* [WORK TO BE COMPLETED]
When a line in the listing contains the string "mutate", pick it out and copy it.

*** Begin section ***

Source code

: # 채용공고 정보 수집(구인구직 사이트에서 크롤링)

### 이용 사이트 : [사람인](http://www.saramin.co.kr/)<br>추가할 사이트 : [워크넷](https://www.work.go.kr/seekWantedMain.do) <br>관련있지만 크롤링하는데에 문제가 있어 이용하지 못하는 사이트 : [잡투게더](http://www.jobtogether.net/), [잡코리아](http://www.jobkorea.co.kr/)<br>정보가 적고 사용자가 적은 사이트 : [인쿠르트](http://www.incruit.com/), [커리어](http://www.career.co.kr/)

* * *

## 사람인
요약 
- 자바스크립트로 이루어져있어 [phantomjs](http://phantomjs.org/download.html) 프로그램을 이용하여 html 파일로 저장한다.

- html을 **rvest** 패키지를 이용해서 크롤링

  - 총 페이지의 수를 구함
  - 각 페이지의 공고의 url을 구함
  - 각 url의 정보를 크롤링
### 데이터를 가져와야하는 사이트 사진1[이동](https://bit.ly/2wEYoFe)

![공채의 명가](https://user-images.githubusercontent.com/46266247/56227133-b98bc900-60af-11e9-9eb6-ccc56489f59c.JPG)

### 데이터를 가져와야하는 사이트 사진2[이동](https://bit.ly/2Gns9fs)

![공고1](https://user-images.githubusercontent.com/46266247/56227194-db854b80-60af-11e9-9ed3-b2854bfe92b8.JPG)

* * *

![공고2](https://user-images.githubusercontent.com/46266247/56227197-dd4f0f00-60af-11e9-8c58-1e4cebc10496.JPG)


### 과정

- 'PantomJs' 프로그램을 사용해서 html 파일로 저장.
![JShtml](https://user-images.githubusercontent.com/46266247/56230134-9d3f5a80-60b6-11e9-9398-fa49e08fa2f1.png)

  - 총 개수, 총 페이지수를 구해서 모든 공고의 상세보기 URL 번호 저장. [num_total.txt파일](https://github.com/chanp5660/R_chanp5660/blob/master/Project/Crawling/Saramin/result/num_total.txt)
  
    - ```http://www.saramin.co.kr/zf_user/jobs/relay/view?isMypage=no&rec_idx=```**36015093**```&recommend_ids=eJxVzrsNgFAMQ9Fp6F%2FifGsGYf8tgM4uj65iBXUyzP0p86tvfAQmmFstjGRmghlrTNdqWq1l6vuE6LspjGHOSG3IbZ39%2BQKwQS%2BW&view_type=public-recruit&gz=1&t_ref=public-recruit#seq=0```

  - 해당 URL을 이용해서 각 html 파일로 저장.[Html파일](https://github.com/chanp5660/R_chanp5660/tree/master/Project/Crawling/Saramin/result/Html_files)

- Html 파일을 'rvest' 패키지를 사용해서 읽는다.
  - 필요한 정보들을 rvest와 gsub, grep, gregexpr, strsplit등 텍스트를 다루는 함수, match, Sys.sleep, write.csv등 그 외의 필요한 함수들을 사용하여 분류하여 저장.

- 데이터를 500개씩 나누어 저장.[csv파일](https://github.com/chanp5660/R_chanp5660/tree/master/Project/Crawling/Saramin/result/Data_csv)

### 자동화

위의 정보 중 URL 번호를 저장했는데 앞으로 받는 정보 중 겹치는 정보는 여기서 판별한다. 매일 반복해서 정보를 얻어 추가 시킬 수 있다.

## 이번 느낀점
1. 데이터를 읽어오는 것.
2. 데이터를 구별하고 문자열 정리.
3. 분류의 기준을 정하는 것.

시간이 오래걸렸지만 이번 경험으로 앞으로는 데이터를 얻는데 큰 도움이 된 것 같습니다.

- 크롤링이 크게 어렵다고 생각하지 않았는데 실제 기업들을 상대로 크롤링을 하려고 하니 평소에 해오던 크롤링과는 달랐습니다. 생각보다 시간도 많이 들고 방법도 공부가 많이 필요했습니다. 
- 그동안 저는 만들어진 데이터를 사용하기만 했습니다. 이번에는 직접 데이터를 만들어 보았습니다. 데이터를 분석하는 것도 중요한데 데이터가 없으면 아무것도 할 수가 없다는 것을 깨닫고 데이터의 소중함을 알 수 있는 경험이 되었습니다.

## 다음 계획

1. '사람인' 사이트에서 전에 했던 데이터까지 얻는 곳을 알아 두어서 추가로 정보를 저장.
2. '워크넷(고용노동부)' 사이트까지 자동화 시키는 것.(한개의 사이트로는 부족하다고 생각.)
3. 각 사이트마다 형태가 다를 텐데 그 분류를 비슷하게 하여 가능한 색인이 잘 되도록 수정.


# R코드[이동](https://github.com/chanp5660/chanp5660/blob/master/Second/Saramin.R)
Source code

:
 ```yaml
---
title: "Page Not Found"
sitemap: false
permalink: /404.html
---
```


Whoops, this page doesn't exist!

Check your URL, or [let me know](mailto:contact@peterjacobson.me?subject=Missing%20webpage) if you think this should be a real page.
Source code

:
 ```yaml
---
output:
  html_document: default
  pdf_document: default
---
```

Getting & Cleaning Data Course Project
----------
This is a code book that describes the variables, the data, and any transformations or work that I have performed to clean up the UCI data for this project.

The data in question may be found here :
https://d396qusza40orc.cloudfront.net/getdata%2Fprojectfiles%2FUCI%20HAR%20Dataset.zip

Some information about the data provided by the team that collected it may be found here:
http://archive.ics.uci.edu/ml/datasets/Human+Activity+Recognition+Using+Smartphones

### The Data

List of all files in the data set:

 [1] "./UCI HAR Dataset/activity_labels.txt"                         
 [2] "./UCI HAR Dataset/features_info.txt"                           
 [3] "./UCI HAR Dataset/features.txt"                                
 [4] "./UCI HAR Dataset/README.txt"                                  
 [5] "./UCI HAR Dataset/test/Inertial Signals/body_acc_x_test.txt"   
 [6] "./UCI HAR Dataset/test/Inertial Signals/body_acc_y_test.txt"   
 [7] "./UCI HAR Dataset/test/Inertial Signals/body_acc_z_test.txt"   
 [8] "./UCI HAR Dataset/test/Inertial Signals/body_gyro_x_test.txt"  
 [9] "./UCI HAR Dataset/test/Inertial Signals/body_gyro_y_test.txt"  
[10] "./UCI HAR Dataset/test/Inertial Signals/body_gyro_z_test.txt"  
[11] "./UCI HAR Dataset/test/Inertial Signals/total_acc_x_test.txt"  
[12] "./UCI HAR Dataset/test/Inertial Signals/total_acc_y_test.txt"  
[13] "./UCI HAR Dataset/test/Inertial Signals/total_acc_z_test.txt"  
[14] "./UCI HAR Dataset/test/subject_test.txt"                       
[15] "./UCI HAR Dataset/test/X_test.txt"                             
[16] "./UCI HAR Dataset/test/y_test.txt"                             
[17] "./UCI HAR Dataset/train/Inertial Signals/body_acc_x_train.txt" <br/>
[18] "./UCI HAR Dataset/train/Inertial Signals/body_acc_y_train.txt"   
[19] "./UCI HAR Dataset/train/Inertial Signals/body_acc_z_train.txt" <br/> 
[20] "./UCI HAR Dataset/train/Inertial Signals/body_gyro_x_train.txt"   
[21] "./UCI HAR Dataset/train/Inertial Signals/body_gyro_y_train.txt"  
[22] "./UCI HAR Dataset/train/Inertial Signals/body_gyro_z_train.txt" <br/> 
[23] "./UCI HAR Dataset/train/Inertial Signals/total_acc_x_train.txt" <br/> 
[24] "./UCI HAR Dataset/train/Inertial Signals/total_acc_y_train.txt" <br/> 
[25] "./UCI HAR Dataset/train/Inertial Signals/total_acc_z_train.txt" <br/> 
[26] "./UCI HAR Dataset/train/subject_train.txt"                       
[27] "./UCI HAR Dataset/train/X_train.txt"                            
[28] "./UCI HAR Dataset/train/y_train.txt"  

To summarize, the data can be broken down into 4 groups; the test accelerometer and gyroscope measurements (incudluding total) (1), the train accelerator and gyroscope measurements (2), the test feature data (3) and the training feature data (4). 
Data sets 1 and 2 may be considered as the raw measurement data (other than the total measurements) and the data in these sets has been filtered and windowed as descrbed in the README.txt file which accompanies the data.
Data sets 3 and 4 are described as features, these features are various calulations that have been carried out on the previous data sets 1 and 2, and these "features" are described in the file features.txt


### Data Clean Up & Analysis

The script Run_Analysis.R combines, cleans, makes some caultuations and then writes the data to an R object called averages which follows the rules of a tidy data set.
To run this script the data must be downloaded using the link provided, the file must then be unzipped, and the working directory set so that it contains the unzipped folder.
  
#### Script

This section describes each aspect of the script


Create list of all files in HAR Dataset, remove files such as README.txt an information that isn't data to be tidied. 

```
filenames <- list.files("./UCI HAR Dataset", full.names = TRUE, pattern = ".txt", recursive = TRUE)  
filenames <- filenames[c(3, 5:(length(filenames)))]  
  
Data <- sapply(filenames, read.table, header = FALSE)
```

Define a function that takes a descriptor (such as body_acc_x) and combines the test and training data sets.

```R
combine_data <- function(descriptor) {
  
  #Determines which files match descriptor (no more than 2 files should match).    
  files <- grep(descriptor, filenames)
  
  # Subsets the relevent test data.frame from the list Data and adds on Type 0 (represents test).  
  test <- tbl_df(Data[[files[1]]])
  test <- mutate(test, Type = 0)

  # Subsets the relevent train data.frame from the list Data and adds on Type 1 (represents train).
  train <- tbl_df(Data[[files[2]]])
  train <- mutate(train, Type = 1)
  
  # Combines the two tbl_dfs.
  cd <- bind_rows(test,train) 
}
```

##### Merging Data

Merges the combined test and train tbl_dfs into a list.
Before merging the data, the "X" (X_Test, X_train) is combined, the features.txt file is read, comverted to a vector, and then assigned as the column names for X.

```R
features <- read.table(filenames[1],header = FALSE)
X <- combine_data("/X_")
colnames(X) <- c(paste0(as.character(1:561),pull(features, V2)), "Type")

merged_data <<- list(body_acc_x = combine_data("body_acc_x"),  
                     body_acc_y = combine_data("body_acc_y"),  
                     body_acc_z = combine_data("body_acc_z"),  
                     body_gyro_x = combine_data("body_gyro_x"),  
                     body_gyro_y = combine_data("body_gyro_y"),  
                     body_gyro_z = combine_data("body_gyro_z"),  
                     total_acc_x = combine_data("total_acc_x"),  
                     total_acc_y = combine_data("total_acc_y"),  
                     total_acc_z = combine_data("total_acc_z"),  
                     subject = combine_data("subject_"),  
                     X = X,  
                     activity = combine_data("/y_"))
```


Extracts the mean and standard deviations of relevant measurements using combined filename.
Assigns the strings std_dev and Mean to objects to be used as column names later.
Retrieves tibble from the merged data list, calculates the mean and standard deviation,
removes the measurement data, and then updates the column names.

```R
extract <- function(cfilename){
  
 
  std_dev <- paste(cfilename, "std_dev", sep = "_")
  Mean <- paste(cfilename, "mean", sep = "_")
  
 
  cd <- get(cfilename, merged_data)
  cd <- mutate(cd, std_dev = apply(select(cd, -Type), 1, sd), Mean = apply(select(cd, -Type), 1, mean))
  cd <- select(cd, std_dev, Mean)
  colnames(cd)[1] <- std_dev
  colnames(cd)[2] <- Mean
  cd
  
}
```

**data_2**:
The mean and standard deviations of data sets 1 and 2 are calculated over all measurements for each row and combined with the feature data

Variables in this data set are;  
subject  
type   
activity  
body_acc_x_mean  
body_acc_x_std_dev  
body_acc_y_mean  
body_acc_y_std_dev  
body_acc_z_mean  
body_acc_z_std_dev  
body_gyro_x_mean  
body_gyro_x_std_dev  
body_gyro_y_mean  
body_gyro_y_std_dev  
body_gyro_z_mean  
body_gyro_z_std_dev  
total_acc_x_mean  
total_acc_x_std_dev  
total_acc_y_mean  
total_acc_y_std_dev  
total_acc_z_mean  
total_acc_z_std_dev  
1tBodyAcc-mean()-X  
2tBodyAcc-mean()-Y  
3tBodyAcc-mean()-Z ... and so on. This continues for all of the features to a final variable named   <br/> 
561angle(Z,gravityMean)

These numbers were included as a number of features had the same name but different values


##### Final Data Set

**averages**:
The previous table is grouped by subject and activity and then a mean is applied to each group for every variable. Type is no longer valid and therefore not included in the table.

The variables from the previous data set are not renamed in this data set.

*** End section ***

* [WRITTEN REPLY]
  test <- mutate(test, Type = 0)
  train <- mutate(train, Type = 1)
  cd <- mutate(cd, std_dev = apply(select(cd, -Type), 1, sd), Mean = apply(select(cd, -Type), 1, mean))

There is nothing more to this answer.